Quando se recuperou, decidiu seguir viagem,
mais uma vez. Dessa vez, para a América. Lá decidiu ficar, e lá conheceu uma
mulher que havia visto os mesmos horrores que ele. Uma mulher cujo coração
conhecia a mesma dor que o seu coração. Decidiu casar-se com ela, mas, antes do
casamento, Avram viajou à Europa. Queria dar à sua noiva um presente especial,
algo único no mundo. Tomou um avião, um trem e, finalmente, um ônibus, para
chegar ao lugar onde nascera. Narodny ainda estava lá no mesmo lugar, mas seu
nome mudara. O shtetl não estava mais lá; mas, por que estaria, se já não havia
judeus, perguntou-se?
As pessoas que moravam na casa, que um dia
fora sua, olharam-no, com desconfiança, quando ele foi até o jardim.
Aproximou-se de uma determinada árvore e começou a cavar. Não tentaram
dissuadi-lo porque levava em suas mãos uma carta das autoridades e eles temiam
as autoridades. E, além disso, ficaram felizes em ver que ele não pedira
nenhuma explicação de como essa casa, que uma vez lhe pertencera, ficara com
eles. Avram estirou-se no chão e pôs-se a cavar, com determinação, como quem
sabe o que procura, atirando para fora a terra, com as mãos. Quando se pôs de
pé, novamente, trazia nas mãos o "seu" tesouro. A prata estava
escura, mas, para ele, aquilo brilhava como nunca. Ele agarrava o candelabro
contra o peito, dizendo em hebraico, aos prantos: "Bendito és Tu, Rei do
Universo, Te agradecemos por nos teres trazido até hoje com vida".

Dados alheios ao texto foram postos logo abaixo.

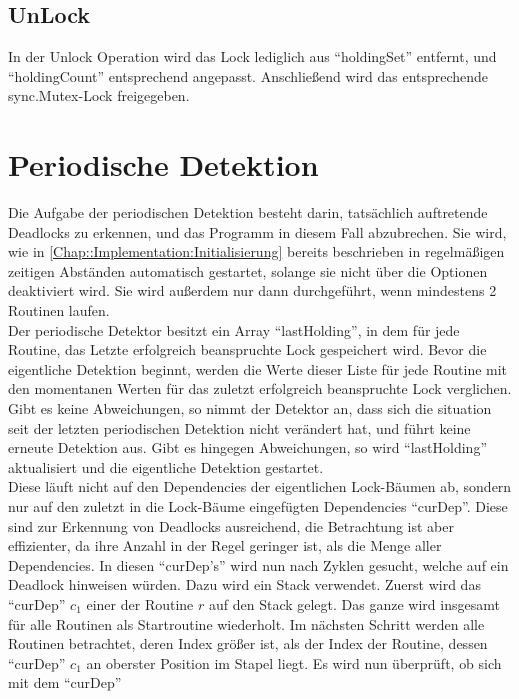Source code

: \subsection{UnLock}\label{Chap::Implementation:Logging.UnLock}
In der Unlock Operation wird das Lock lediglich aus ``holdingSet'' entfernt,
und ``holdingCount'' entsprechend angepasst. Anschließend wird das entsprechende
sync.Mutex-Lock freigegeben.

\section{Periodische Detektion} \label{Chap::Implementation:Periodic}
Die Aufgabe der periodischen Detektion besteht darin, tatsächlich auftretende
Deadlocks zu erkennen, und das Programm in diesem Fall abzubrechen. Sie wird,
wie in \ref{Chap::Implementation:Initialisierung} bereits beschrieben in 
regelmäßigen zeitigen Abständen automatisch gestartet, solange sie nicht 
über die Optionen deaktiviert wird. Sie wird außerdem nur dann durchgeführt,
wenn mindestens 2 Routinen laufen.\\
Der periodische Detektor besitzt ein Array ``lastHolding'', in dem für jede 
Routine, das Letzte erfolgreich beanspruchte Lock gespeichert wird. Bevor 
die eigentliche Detektion beginnt, werden die Werte dieser Liste für jede 
Routine mit den momentanen Werten für das zuletzt erfolgreich beanspruchte 
Lock verglichen. Gibt es keine Abweichungen, so nimmt der Detektor an, dass sich 
die situation seit der letzten periodischen Detektion nicht verändert hat, und 
führt keine erneute Detektion aus. Gibt es hingegen Abweichungen, so wird 
``lastHolding'' aktualisiert und die eigentliche Detektion gestartet.\\
Diese läuft nicht auf den Dependencies der eigentlichen Lock-Bäumen ab, 
sondern nur auf den zuletzt in die 
Lock-Bäume eingefügten Dependencies ``curDep''. Diese sind zur Erkennung von
Deadlocks ausreichend, die Betrachtung ist aber effizienter, da ihre Anzahl in 
der Regel geringer ist, als die Menge aller Dependencies. In diesen ``curDep's''
wird nun nach Zyklen gesucht, welche auf ein Deadlock hinweisen würden.
Dazu wird ein Stack verwendet. Zuerst wird das ``curDep'' $c_1$ einer der 
Routine $r$
auf den Stack gelegt. Das ganze wird insgesamt für alle Routinen als 
Startroutine wiederholt. Im nächsten Schritt werden alle Routinen betrachtet,
deren Index größer ist, als der Index der Routine, dessen ``curDep'' $c_1$ an 
oberster
Position im Stapel liegt. Es wird nun überprüft, ob sich mit dem ``curDep''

Os camponeses poloneses o observavam. Apesar
de não entenderem suas palavras, de alguma forma compreenderam o que havia
acontecido e murmuraram: "Louvado seja D'us".
A noiva de Avram chorou quando viu o presente
que ele lhe deu ao voltar aos Estados Unidos. Ele já lhe tinha contado a
história da chanuquiá e ela prontamente entendeu que aquele gesto significava
que a família que ambos haviam perdido no longo pesadelo nazista estaria
representada em seu casamento.
Mas a história não acabou aí. De certa forma,
aquilo foi um recomeço, em uma nova terra. Avram e sua esposa tiveram filhos.
Seus filhos se tornaram jovens adultos. Quando sua filha mais velha estava
prestes a se casar, a resplandescente chanuquiá voltou a reluzir em meio aos
belos presentes. Depois da cerimônia na sinagoga, antes de ser servido o jantar
do casamento, uma senhora já entrada nos anos se aproximou da mesa de
presentes. Era vizinha e uma grande amiga da mãe do noivo. À medida que foi-se
aproximando, seus olhos vidrados na bela peça de prata, seus passos foram
diminuindo.
Ao se aproximar da mesa, levantou o braço
onde estava tatuado, em azul, um número e colocou um dedo na saliência da base
da chanuquiá. Desatou a chorar e caiu no chão, desmaiada.
O pai da noiva viu-a cair e correu para
ajudá-la. Ele estava debruçado sobre ela quando ela reabriu os olhos. Ela o
fitou e, num sussurro, como se estivesse com medo de sua própria voz, disse:
"Avram"...
Ele era chamado nos Estados Unidos de
"Abe" e ninguém o chamava de Avram há anos. Olhou para aquela senhora
que o chamava pelo seu verdadeiro nome e confirmou com a cabeça, num transe. A
voz sussurrou de novo. "Avram, sou eu, Rachel, sua irmã". Os dois se
abraçaram, chorando. Os noivos choraram e todos os convidados também. Até os
anjos no céu choraram. A vida dos recém-casados foi iniciada num mar de
lágrimas de felicidade. Sua jornada se iniciou sob o clarão iluminado - por
muitos e muitos anos por vir - pelas luzes da bela chanuquiá de prata.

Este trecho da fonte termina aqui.